Prancis secara resmi menjatuhkan sanksi terhadap Menteri Keamanan Nasional Israel, Itamar Ben Gvir. Sanksi tersebut berupa larangan masuk bagi menteri Israel itu ke wilayah Prancis.
Keputusan ini diumumkan oleh Menteri Luar Negeri Prancis, Jean-Noel Barrot, melalui akun media sosial pribadinya pada Sabtu, 23 Mei 2026. Sanksi pencekalan ini mulai berlaku efektif pada hari yang sama.

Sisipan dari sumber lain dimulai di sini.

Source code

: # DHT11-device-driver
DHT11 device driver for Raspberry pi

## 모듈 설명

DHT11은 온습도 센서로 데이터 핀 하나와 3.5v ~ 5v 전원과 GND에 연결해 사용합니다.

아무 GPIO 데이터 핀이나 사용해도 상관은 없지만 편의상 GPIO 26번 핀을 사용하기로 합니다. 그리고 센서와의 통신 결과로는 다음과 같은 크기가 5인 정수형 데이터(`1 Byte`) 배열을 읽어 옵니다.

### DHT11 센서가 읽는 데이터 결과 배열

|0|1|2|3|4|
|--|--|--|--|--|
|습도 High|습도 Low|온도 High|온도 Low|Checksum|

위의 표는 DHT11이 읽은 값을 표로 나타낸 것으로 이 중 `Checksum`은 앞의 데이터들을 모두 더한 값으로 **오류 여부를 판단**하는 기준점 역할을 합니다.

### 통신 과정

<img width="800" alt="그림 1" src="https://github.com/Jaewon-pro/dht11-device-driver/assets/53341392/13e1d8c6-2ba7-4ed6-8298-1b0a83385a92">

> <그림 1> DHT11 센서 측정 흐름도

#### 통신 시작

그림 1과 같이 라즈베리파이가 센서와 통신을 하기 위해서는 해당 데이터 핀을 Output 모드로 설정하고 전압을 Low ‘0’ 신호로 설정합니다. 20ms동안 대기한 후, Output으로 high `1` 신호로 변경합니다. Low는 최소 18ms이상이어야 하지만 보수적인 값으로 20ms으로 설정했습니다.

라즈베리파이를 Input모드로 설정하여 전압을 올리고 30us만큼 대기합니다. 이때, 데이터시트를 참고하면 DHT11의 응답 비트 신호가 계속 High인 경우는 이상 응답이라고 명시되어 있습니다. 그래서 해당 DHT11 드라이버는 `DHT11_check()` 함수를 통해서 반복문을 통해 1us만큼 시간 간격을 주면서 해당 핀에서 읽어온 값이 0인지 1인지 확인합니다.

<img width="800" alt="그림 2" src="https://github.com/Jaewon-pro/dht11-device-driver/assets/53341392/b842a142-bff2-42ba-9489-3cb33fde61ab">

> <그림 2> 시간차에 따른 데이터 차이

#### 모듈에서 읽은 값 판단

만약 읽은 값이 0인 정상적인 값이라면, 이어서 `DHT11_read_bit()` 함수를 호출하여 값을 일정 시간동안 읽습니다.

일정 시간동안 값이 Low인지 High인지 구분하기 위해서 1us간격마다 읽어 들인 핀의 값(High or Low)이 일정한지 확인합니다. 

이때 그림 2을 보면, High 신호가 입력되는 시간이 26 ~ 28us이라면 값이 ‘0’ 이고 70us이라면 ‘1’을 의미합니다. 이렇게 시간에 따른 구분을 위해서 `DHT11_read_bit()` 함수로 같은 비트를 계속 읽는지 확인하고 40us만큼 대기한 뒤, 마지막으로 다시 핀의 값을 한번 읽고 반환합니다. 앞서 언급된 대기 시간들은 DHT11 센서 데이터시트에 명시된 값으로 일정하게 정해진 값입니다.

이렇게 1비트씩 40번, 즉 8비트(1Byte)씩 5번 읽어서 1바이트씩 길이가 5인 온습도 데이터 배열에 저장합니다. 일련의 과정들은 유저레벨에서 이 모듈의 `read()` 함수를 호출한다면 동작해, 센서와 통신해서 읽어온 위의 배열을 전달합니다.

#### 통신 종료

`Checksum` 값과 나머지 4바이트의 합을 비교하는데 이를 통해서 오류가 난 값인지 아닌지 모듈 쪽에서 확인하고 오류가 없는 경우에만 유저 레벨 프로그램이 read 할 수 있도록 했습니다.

"Mulai hari ini, Itamar Ben Gvir dilarang memasuki wilayah Prancis," tulis Barrot, seraya menyebut tindakan Ben Gvir terhadap warga negara Prancis dan Eropa yang tergabung dalam armada Flotilla sebagai "tercela".
Larangan Masuk Akibat Perlakuan Tidak Manusiawi
Sanksi ini dipicu oleh tindakan Ben Gvir yang mengunggah video perlakuan tidak manusiawi terhadap para aktivis Global Sumud Flotilla. Dalam video tersebut, ratusan aktivis yang ditangkap saat hendak menuju Gaza dipaksa berlutut dan diborgol. Ben Gvir dengan bangga membagikan aksi tersebut di media sosialnya.
Jean-Noel Barrot menambahkan bahwa bersama Italia, ia juga menyerukan sanksi tingkat Uni Eropa terhadap Ben Gvir atas perbuatannya terhadap para aktivis Flotilla.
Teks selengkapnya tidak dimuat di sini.